## [WHAT TO WORK ON]
Below are some records; output exactly the lines from the line with "the sigmoid of" to the line with "individual domain-specific instances", both ends kept, and nothing more.

-=-=-=-=-

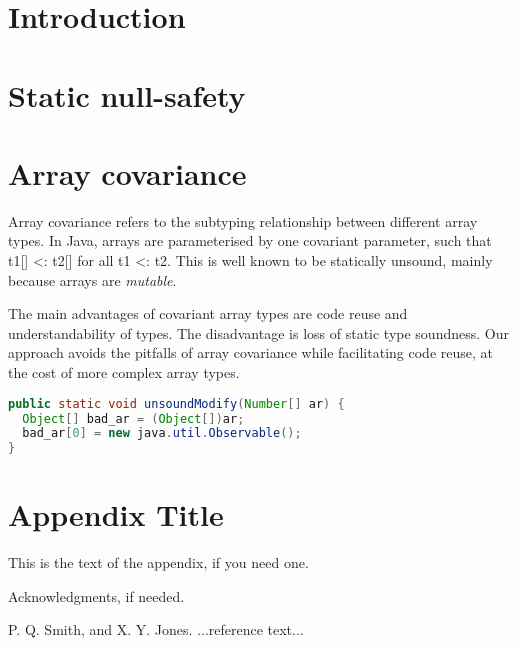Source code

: \documentclass[preprint]{sigplanconf}
\begin{document}

\terms

\keywords

\section{Introduction}

\section{Static null-safety}

\section{Array covariance}

Array covariance refers to the subtyping relationship between different array types.
In Java, arrays are parameterised by one covariant parameter, such that
t1[] <: t2[] for all t1 <: t2. This is well known to be statically unsound,
mainly because arrays are \emph{mutable}. 

The main advantages of covariant array types are code reuse
and understandability of types.
The disadvantage is loss of static type soundness.
Our approach avoids the pitfalls of array covariance
while facilitating code reuse, at the cost of more complex array types.


\begin{lstlisting}[language=java]
public static void unsoundModify(Number[] ar) {
  Object[] bad_ar = (Object[])ar;
  bad_ar[0] = new java.util.Observable();
}
\end{lstlisting}


\appendix
\section{Appendix Title}

This is the text of the appendix, if you need one.

\acks

Acknowledgments, if needed.





\begin{thebibliography}{}
\softraggedright

P. Q. Smith, and X. Y. Jones. ...reference text...

\end{thebibliography}
\end{document}
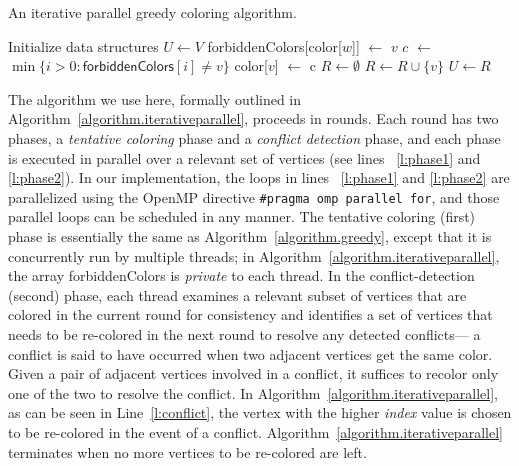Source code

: \documentclass{article}
\begin{document}
\begin{algorithm}[t]
\small
\caption{An iterative parallel greedy coloring algorithm.} 
\label{algorithm.iterativeparallel}
\begin{algorithmic}[1]
\State Initialize data structures 
 \State $U \leftarrow V$ 
        \label{l:phase1} 
          \State \textsf{forbiddenColors}[\textsf{color}[$w$]] $\leftarrow$ $v$  
        \EndFor
        \State $c$  $\leftarrow$ $\min\{i>0: \textsf{forbiddenColors}[i] \neq v\}$ 
        \State \textsf{color}[$v$]  $\leftarrow$ c 
     \EndFor   
    \State $R \leftarrow  \emptyset$     
      \label{l:phase2}  
           \label{l:conflict}
            \State $R \leftarrow R \cup \{v\}$
          \EndIf
         \EndFor
      \EndFor
     \State $U \leftarrow R$
\EndWhile
\EndProcedure
\end{algorithmic}
\end{algorithm}

The algorithm we use here, formally outlined in Algorithm~\ref{algorithm.iterativeparallel},
proceeds in rounds. Each round has two phases, 
a {\em tentative coloring} phase and a {\em conflict detection} phase, and each phase is 
executed in parallel  over a relevant set of vertices (see lines ~\ref{l:phase1} and \ref{l:phase2}). 
In our implementation, the loops in lines ~\ref{l:phase1} and 
\ref{l:phase2} are parallelized using  the OpenMP directive \texttt{\#pragma omp parallel for}, 
and those parallel loops can  be scheduled in any manner.
The tentative coloring (first) phase is essentially the same as Algorithm~\ref{algorithm.greedy}, 
except that it is concurrently run by multiple threads;
in Algorithm~\ref{algorithm.iterativeparallel}, the array \textsf{forbiddenColors} is 
{\em private} to each thread.
In the conflict-detection (second) phase, each  thread examines a relevant subset
of vertices that are colored in the current round for consistency and identifies a set of vertices
that needs to be re-colored in the next round to resolve any detected conflicts--- a conflict is
said to have occurred when two adjacent vertices get the same color.
Given a pair of adjacent vertices involved in a conflict, 
it suffices to recolor only one of the two to resolve the conflict. 
In Algorithm~\ref{algorithm.iterativeparallel}, as can be seen in Line~\ref{l:conflict}, 
the vertex with the higher {\em index} value is chosen to be re-colored in the event of a conflict. 
Algorithm~\ref{algorithm.iterativeparallel} terminates when no more 
vertices to be re-colored are left. 
\end{document}
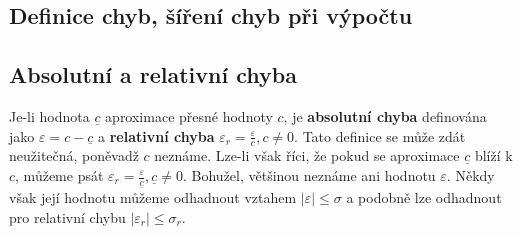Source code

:   \subsection{Definice chyb, šíření chyb při výpočtu}
    \subsection{Absolutní a relativní chyba}
      Je-li hodnota $\underline{c}$ aproximace přesné hodnoty $c$, je \textbf{absolutní chyba}
      definována jako $\varepsilon=c-\underline{c}$ a \textbf{relativní chyba}
      $\varepsilon_r=\frac{\varepsilon}{c},c\neq0$. Tato definice se může zdát neužitečná, poněvadž
      $c$ neznáme. Lze-li však říci, že pokud se aproximace $\underline{c}$ blíží k $c$, můžeme
      psát $\varepsilon_r=\frac{\varepsilon}{\underline{c}},\underline{c}\neq0$. Bohužel, většinou
      neznáme ani hodnotu $\varepsilon$. Někdy však její hodnotu můžeme odhadnout vztahem
      $|\varepsilon|\leq\sigma$ a podobně lze odhadnout pro relativní chybu $|\varepsilon_r|\leq\sigma_r$.
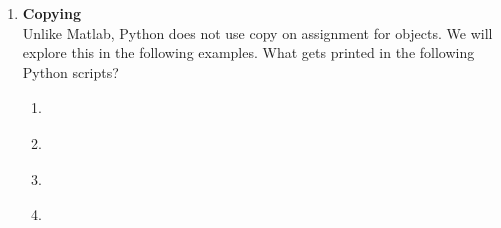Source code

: \documentclass{article}
\newcounter{points}
\newcommand\printpoints{Total number of points: \thepoints}
\begin{document}
\begin{enumerate}
\begin{enumerate}
\setcounter{enumii}{2}
\item
\lstset{numbers=left}
\begin{tabular}{c}

\end{tabular}
\end{enumerate}


\item \textbf{Copying} \\
Unlike Matlab, Python does not use copy on assignment for objects.  We will explore this in the following examples.  What gets printed in the following Python scripts?

\begin{enumerate}
\item
\begin{tabular}{c}

\end{tabular}
\end{enumerate}

\vspace{0.05in}

\begin{enumerate}
\setcounter{enumii}{1}
\item
\begin{tabular}{c}

\end{tabular}
\end{enumerate}

\vspace{0.05in}

\begin{enumerate}
\setcounter{enumii}{2}
\item
\begin{tabular}{c}

\end{tabular}
\end{enumerate}

\vspace{0.05in}

\begin{enumerate}
\setcounter{enumii}{3}
\item
\begin{tabular}{c}

\end{tabular}
\end{enumerate}




\end{enumerate}
\end{document}
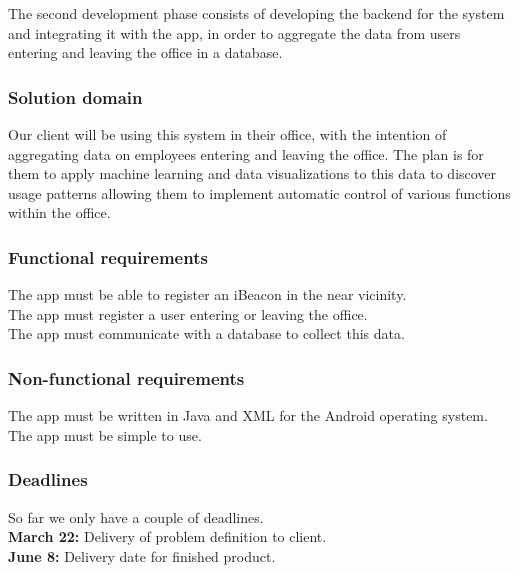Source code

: \documentclass[12pt]{article}
\begin{document}
The second development phase consists of developing the backend for the system and integrating it with the app, in order to aggregate the data from users entering and leaving the office in a database.\\



\subsubsection{Solution domain}
Our client will be using this system in their office, with the intention of aggregating data on employees entering and leaving the office. The plan is for them to apply machine learning and data visualizations to this data to discover usage patterns allowing them to implement automatic control of various functions within the office.



\subsubsection{Functional requirements}
The app must be able to register an iBeacon in the near vicinity.\\
The app must register a user entering or leaving the office.\\
The app must communicate with a database to collect this data.\\



\subsubsection{Non-functional requirements}
The app must be written in Java and XML for the Android operating system.\\
The app must be simple to use.\\



\subsubsection{Deadlines}
So far we only have a couple of deadlines.\\
\textbf{March 22:} Delivery of problem definition to client.\\
\textbf{June 8:} Delivery date for finished product.\\
\end{document}
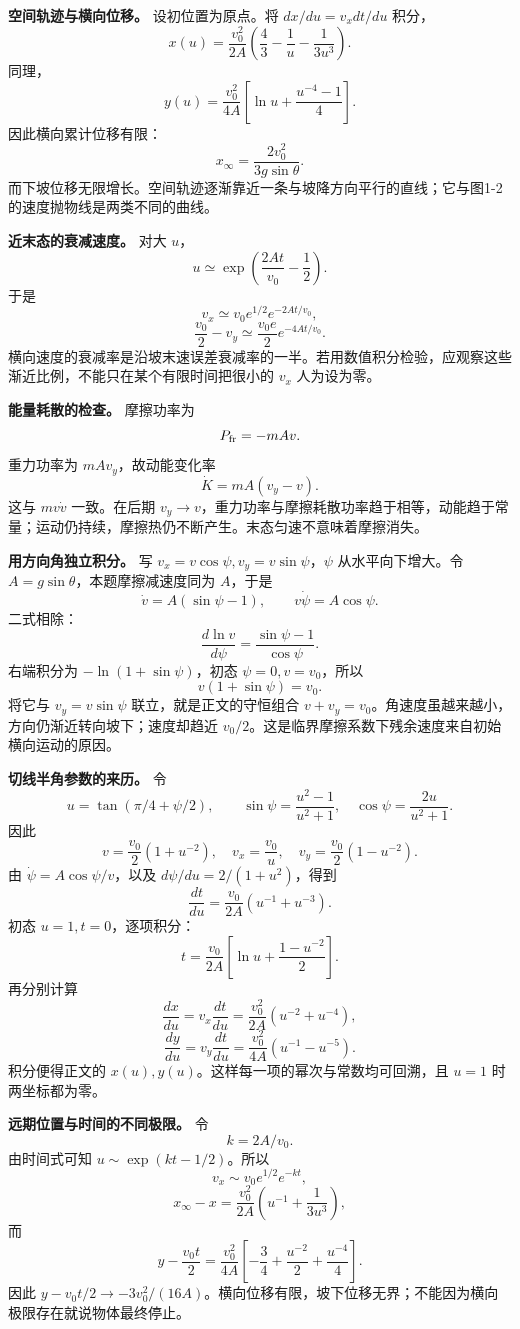 \documentclass[12pt,a4paper,UTF8]{ctexart}
\begin{document}
\textbf{空间轨迹与横向位移。} 设初位置为原点。将 \(dx/du=v_xdt/du\)
积分， \[
x(u)=\frac{v_0^2}{2A}
\left(\frac43-\frac1u-\frac1{3u^3}\right).
\] 同理， \[
y(u)=\frac{v_0^2}{4A}
\left[\ln u+\frac{u^{-4}-1}{4}\right].
\] 因此横向累计位移有限： \[
\boxed{x_\infty=\frac{2v_0^2}{3g\sin\theta}}.
\]
而下坡位移无限增长。空间轨迹逐渐靠近一条与坡降方向平行的直线；它与图1-2的速度抛物线是两类不同的曲线。

\textbf{近末态的衰减速度。} 对大 \(u\)， \[
u\simeq \exp\left(\frac{2At}{v_0}-\frac12\right).
\] 于是 \[
v_x\simeq v_0e^{1/2}e^{-2At/v_0},
\] \[
\frac{v_0}2-v_y\simeq\frac{v_0e}{2}e^{-4At/v_0}.
\]
横向速度的衰减率是沿坡末速误差衰减率的一半。若用数值积分检验，应观察这些渐近比例，不能只在某个有限时间把很小的
\(v_x\) 人为设为零。

\textbf{能量耗散的检查。} 摩擦功率为 \[
P_{\rm fr}=-mAv.
\] 重力功率为 \(mAv_y\)，故动能变化率 \[
\dot K=mA(v_y-v).
\] 这与 \(mv\dot v\) 一致。在后期
\(v_y\to v\)，重力功率与摩擦耗散功率趋于相等，动能趋于常量；运动仍持续，摩擦热仍不断产生。末态匀速不意味着摩擦消失。

\textbf{用方向角独立积分。} 写 \(v_x=v\cos\psi,v_y=v\sin\psi\)，\(\psi\)
从水平向下增大。令 \(A=g\sin\theta\)，本题摩擦减速度同为 \(A\)，于是 \[
\dot v=A(\sin\psi-1),\qquad
v\dot\psi=A\cos\psi.
\] 二式相除： \[
\frac{d\ln v}{d\psi}=\frac{\sin\psi-1}{\cos\psi}.
\] 右端积分为 \(-\ln(1+\sin\psi)\)，初态 \(\psi=0,v=v_0\)，所以 \[
v(1+\sin\psi)=v_0.
\] 将它与 \(v_y=v\sin\psi\) 联立，就是正文的守恒组合
\(v+v_y=v_0\)。角速度虽越来越小，方向仍渐近转向坡下；速度却趋近
\(v_0/2\)。这是临界摩擦系数下残余速度来自初始横向运动的原因。

\textbf{切线半角参数的来历。} 令 \[
u=\tan(\pi/4+\psi/2),\qquad
\sin\psi=\frac{u^2-1}{u^2+1},\quad
\cos\psi=\frac{2u}{u^2+1}.
\] 因此 \[
v=\frac{v_0}{2}(1+u^{-2}),\quad
v_x=\frac{v_0}{u},\quad
v_y=\frac{v_0}{2}(1-u^{-2}).
\] 由 \(\dot\psi=A\cos\psi/v\)，以及 \(d\psi/du=2/(1+u^2)\)，得到 \[
\frac{dt}{du}=\frac{v_0}{2A}(u^{-1}+u^{-3}).
\] 初态 \(u=1,t=0\)，逐项积分： \[
t=\frac{v_0}{2A}\left[\ln u+\frac{1-u^{-2}}2\right].
\] 再分别计算 \[
\frac{dx}{du}=v_x\frac{dt}{du}
=\frac{v_0^2}{2A}(u^{-2}+u^{-4}),
\] \[
\frac{dy}{du}=v_y\frac{dt}{du}
=\frac{v_0^2}{4A}(u^{-1}-u^{-5}).
\] 积分便得正文的 \(x(u),y(u)\)。这样每一项的幂次与常数均可回溯，且
\(u=1\) 时两坐标都为零。

\textbf{远期位置与时间的不同极限。} 令 \[
k=2A/v_0.
\] 由时间式可知 \(u\sim\exp(kt-1/2)\)。所以 \[
v_x\sim v_0e^{1/2}e^{-kt},
\] \[
x_\infty-x
=\frac{v_0^2}{2A}\left(u^{-1}+\frac1{3u^3}\right),
\] 而 \[
y-\frac{v_0t}{2}
=\frac{v_0^2}{4A}
\left[-\frac34+\frac{u^{-2}}2+\frac{u^{-4}}4\right].
\] 因此
\(y-v_0t/2\to-3v_0^2/(16A)\)。横向位移有限，坡下位移无界；不能因为横向极限存在就说物体最终停止。
\end{document}
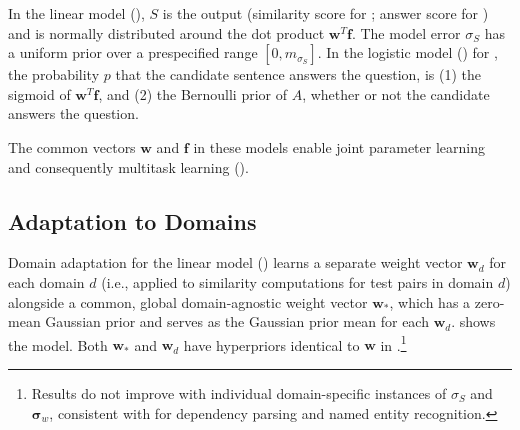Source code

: In the linear model (), $S$ is the output
(similarity score for \sts{}; answer score for \sas{}) and is normally
distributed around the dot product
$\boldsymbol{w}^T\boldsymbol{f}$.  The model error $\sigma_S$ has a
uniform prior over a prespecified range $[0, m_{\sigma_S}]$.  In the
logistic model () for \asr{}, the probability
$p$ that the candidate sentence answers the question, is (1) the sigmoid of
$\boldsymbol{w}^T\boldsymbol{f}$, and (2) the Bernoulli prior of $A$,
whether or not the candidate answers the question.

The common vectors $\boldsymbol{w}$ and $\boldsymbol{f}$ in these models enable
joint parameter learning and consequently multitask learning ().


\subsection{Adaptation to \sts{} Domains}
\label{section:approach-da}


Domain adaptation for the linear model ()
learns a separate weight vector $\boldsymbol{w}_d$ for each
domain $d$ (i.e., applied to similarity computations for test pairs in
domain $d$) alongside a common, global domain-agnostic weight
vector $\boldsymbol{w}_*$, which has a zero-mean Gaussian prior and
serves as the Gaussian prior mean for each
$\boldsymbol{w}_d$.
 shows the model.
Both $\boldsymbol{w}_*$ and
$\boldsymbol{w}_d$ have hyperpriors identical to $\boldsymbol{w}$ in
.\footnote{Results do not improve with
  individual domain-specific instances of $\sigma_S$ and
  $\boldsymbol{\sigma}_w$, consistent with  for
  dependency parsing and named entity recognition.}

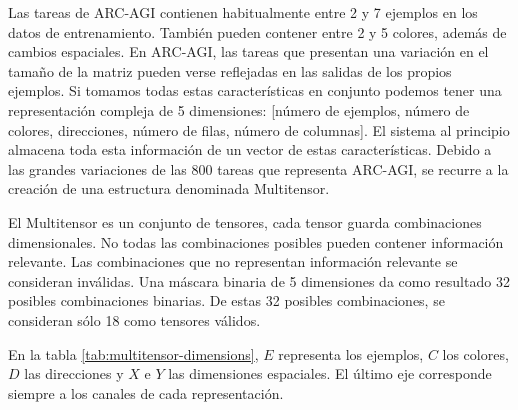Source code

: \documentclass[11pt,a4paper,spanish]{book}
\numberwithin{equation}{chapter}
\numberwithin{figure}{chapter}
\begin{document}
Las tareas de ARC-AGI contienen habitualmente entre 2 y 7 ejemplos en los datos de entrenamiento. También pueden contener entre 2 y 5 colores,
además de cambios espaciales. En ARC-AGI, las tareas que presentan una variación en el tamaño de la matriz pueden verse reflejadas
en las salidas de los propios ejemplos. Si tomamos todas estas características en conjunto podemos tener una representación compleja
de 5 dimensiones: [número de ejemplos, número de colores, direcciones, número de filas, número de columnas]. El sistema al principio
almacena toda esta información de un vector de estas características. Debido a las grandes variaciones de las 800 tareas que
representa ARC-AGI, se recurre a la creación de una estructura denominada Multitensor.

El Multitensor es un conjunto de tensores, cada tensor guarda combinaciones dimensionales. No todas las combinaciones posibles pueden contener
información relevante. Las combinaciones que no representan información relevante se consideran inválidas. Una máscara binaria de
5 dimensiones da como resultado 32 posibles combinaciones binarias. De estas 32 posibles combinaciones, se consideran
sólo 18 como tensores válidos.

En la tabla \ref{tab:multitensor-dimensions}, $E$ representa los ejemplos, $C$ los colores, $D$ las direcciones y
$X$ e $Y$ las dimensiones espaciales. El último eje corresponde siempre a los canales de cada representación.
\end{document}
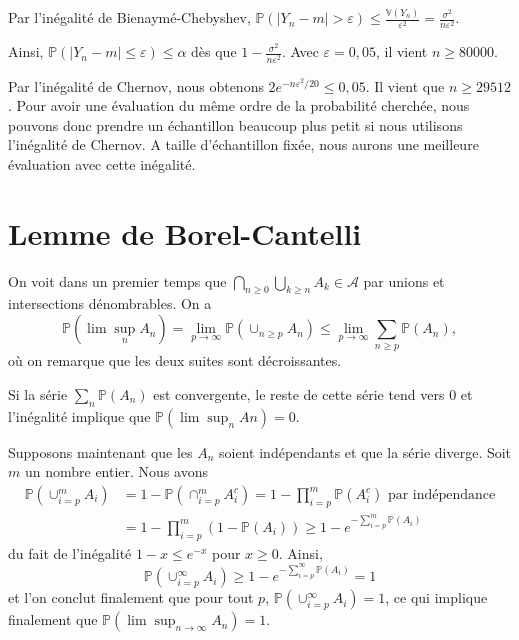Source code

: \label{IV-answer-idc3}
Par l'inégalité de Bienaymé-Chebyshev,
\(\mathbb{P}(|Y_n - m| > \varepsilon) \leq \frac{\mathbb{V}(Y_n)}{\varepsilon^2} = \frac{\sigma^2}{n\varepsilon^2}\).

Ainsi, \(\mathbb{P}(|Y_n - m| \leq \varepsilon)\leq \alpha\) dès que
\(1-\frac{\sigma^2}{n\varepsilon^2}\). Avec \(\varepsilon = 0,05\), il
vient \(n \geq 80000\).

Par l'inégalité de Chernov, nous obtenons
\(2e^{- n\varepsilon^2/20} \leq 0, 05\). Il vient que \(n \geq 29512\).
Pour avoir une évaluation du même ordre de la probabilité cherchée, nous
pouvons donc prendre un échantillon beaucoup plus petit si nous
utilisons l'inégalité de Chernov. A taille d'échantillon fixée, nous
aurons une meilleure évaluation avec cette inégalité.

\section{Lemme de Borel-Cantelli}\label{IV-lemme-de-borel-cantelli-1}

\label{IV-answer-bc1}
On voit dans un premier temps que
\(\bigcap_{n\geq 0} \bigcup_{k \geq n} A_k \in \mathcal{A}\) par unions
et intersections dénombrables. On a
\[\mathbb{P}(\lim \sup_n A_n ) = \lim_{p \to \infty} \mathbb{P}(\cup_{n\geq p} A_n) \leq \lim_{p \to \infty} \sum_{n \geq p} \mathbb{P}(A_n),\]
où on remarque que les deux suites sont décroissantes.

Si la série \(\sum_n \mathbb{P}(A_n)\) est convergente, le reste de
cette série tend vers 0 et l'inégalité implique que
\(\mathbb{P}(\lim \sup_n A n) = 0\).

\label{IV-answer-bc2}
Supposons maintenant que les \(A_n\) soient indépendants et que la série
diverge. Soit \(m\) un nombre entier. Nous avons \begin{align*}
\mathbb{P}(\cup_{i=p}^m A_i) &= 1- \mathbb{P}(\cap_{i=p}^m A_i^c) = 1- \prod_{i=p}^m \mathbb{P}(A_i^c) \text{ par indépendance}\\
& = 1- \prod_{i=p}^m (1-\mathbb{P}(A_i)) \geq 1- e^{-\sum_{i=p}^m\mathbb{P}(A_i)}
\end{align*} du fait de l'inégalité \(1 - x \leq e^{-x}\) pour
\(x \geq 0\). Ainsi,
\[ \mathbb{P}(\cup_{i=p}^{\infty} A_i) \geq 1- e^{-\sum_{i=p}^{\infty} \mathbb{P}(A_i)} = 1 \]
et l'on conclut finalement que pour tout \(p\),
\(\mathbb{P}(\cup_{i=p}^{\infty} A_i) = 1\), ce qui implique finalement
que \(\mathbb{P}(\lim \sup_{n \to \infty} A_n) = 1\).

-=-=-=-=-

## [TASK OUTPUT]
$p$ that the candidate sentence answers the question, is (1) the sigmoid of
$\boldsymbol{w}^T\boldsymbol{f}$, and (2) the Bernoulli prior of $A$,
whether or not the candidate answers the question.

The common vectors $\boldsymbol{w}$ and $\boldsymbol{f}$ in these models enable
joint parameter learning and consequently multitask learning ().


\subsection{Adaptation to \sts{} Domains}
\label{section:approach-da}


Domain adaptation for the linear model ()
learns a separate weight vector $\boldsymbol{w}_d$ for each
domain $d$ (i.e., applied to similarity computations for test pairs in
domain $d$) alongside a common, global domain-agnostic weight
vector $\boldsymbol{w}_*$, which has a zero-mean Gaussian prior and
serves as the Gaussian prior mean for each
$\boldsymbol{w}_d$.
 shows the model.
Both $\boldsymbol{w}_*$ and
$\boldsymbol{w}_d$ have hyperpriors identical to $\boldsymbol{w}$ in
.\footnote{Results do not improve with
  individual domain-specific instances of $\sigma_S$ and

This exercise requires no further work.